Intraoperative Dynamic Dosimetry Using Registered Ultrasound and Fluoroscopy Improves Prostate Brachytherapy Dose Coverage Without Increasing Dose to Normal Tissues
S. Z. Hazell1, M. Zahurak2, J. Lee1, T. L. DeWeese1, and D. Song1; 1Johns Hopkins University School of Medicine, Department of Radiation Oncology and Molecular Radiation Sciences, Baltimore, MD, 2Johns Hopkins University School of Medicine, Department of Oncology, Biostatistics, Baltimore, MD

Purpose/Objective(s): Intraoperative registered ultrasound and fluoroscopy (iRUF) is a technique for intraoperative dosimetry and adaptive plan modification using 3D reconstruction of source positions from C-arm fluoroscopy. The aim is to intraoperatively detect cold spots and improve prostate coverage prior to completion of implant with targeted addition of seeds if needed. Our hypothesis is that patients treated with iRUF have improved prostate post-implant dosimetry compared to those treated without iRUF and that such improvements are not associated with greater rates of exceeding normal tissue constraints.

Materials/Methods: We utilized iRUF in two prospective, single-arm IRB-approved trials (phase I and phase II), between 2007 and 2017, but have not previously compared those results against patients treated without iRUF. We now compare these iRUF protocol patients with patients treated using standard intraoperative transrectal ultrasound (TRUS)-based seed tracking, whose data are within an IRB-approved prospective database. All patients received Pd-103 implants and had post-implant Day 1 CT/MRI fusion-based assessment of dose to prostate, urethra (with catheter), and rectum. Dosimetric values for those treated with and without iRUF were compared using Wilcoxon test and Fisher’s Exact tests.

Results: A total 217 patients, 52 patients treated with iRUF vs 165 treated without iRUF, were analyzed. Median prostate volume was similar between the groups (36.1cc vs 39.7cc, p=0.12). 96% of patients treated with iRUF met a goal of prostate V100 >95% vs 60% of patients treated without iRUF (p<.0001). 100% of iRUF patients vs 90% of non-iRUF patients had prostate D90 >90% (p=0.01). Median prostate V150 for those treated with iRUF was only slightly increased, at 71% vs 67% (p=0.02), whereas V200 was similar (42% vs 40%, p=0.24). Urethra sparing of D5<160% was achieved in 83% vs 73% (p=0.2) of patients treated with and without iRUF; urethra D30<140% constraint was met in 83% vs 82% (p=1.0) of patients treated with and without iRUF, respectively. Rectal V100 <1.0 cc was achieved in all patients treated with iRUF vs 96% of patients treated without iRUF (p=0.34).
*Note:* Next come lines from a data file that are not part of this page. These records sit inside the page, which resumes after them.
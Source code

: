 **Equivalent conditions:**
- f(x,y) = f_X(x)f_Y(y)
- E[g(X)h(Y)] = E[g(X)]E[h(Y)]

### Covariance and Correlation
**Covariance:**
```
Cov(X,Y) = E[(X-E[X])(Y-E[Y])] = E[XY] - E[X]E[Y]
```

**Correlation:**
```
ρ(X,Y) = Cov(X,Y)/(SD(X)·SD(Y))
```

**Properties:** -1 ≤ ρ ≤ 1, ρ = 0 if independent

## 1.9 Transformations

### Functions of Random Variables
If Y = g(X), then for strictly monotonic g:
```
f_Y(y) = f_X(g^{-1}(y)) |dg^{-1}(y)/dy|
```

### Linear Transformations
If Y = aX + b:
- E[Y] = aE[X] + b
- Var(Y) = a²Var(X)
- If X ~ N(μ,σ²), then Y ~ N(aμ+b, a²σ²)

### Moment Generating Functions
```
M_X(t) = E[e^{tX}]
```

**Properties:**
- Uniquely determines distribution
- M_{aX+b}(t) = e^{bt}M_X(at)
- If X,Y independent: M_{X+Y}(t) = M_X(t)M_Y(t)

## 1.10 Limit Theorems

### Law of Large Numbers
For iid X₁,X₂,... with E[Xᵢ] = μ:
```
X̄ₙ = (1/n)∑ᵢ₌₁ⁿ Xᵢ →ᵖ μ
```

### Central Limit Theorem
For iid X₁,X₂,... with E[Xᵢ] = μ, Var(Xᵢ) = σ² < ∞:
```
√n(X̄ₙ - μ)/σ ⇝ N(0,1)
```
Conclusion: iRUF is a technique developed for intraoperative improvement of prostate coverage through adaptive plan modification. In this comparison of prospective data, use of iRUF is associated with improved prostate coverage compared to standard TRUS-based seed tracking while maintaining similar sparing of urethra and rectum.

Author Disclosure: S.Z. Hazell: None. M. Zahurak: None. J. Lee: None. T.L. DeWeese: None. D. Song: Stock; Roche.

Daniel Song, MD

Biography:
Daniel Song is an Associate Professor of Radiation Oncology and Urology at the Johns Hopkins School of Medicine, where he serves as the Co-director of the Prostate Cancer Multidisciplinary Clinic and the Physician Advisor and Director of Faculty Affairs for the Department of Radiation Oncology and Molecular Radiation Sciences. His area of clinical focus is in the management of genitourinary cancers, including cancers of the prostate, bladder and urinary tract, and testicular cancer. His major funded research endeavors include the development of new image-guided techniques in prostate brachytherapy, as well as the use of radiation to overcome resistance to immunotherapy. He is a member of the examination committee for the American Board of Radiology, and serves on the editorial board of The Prostate.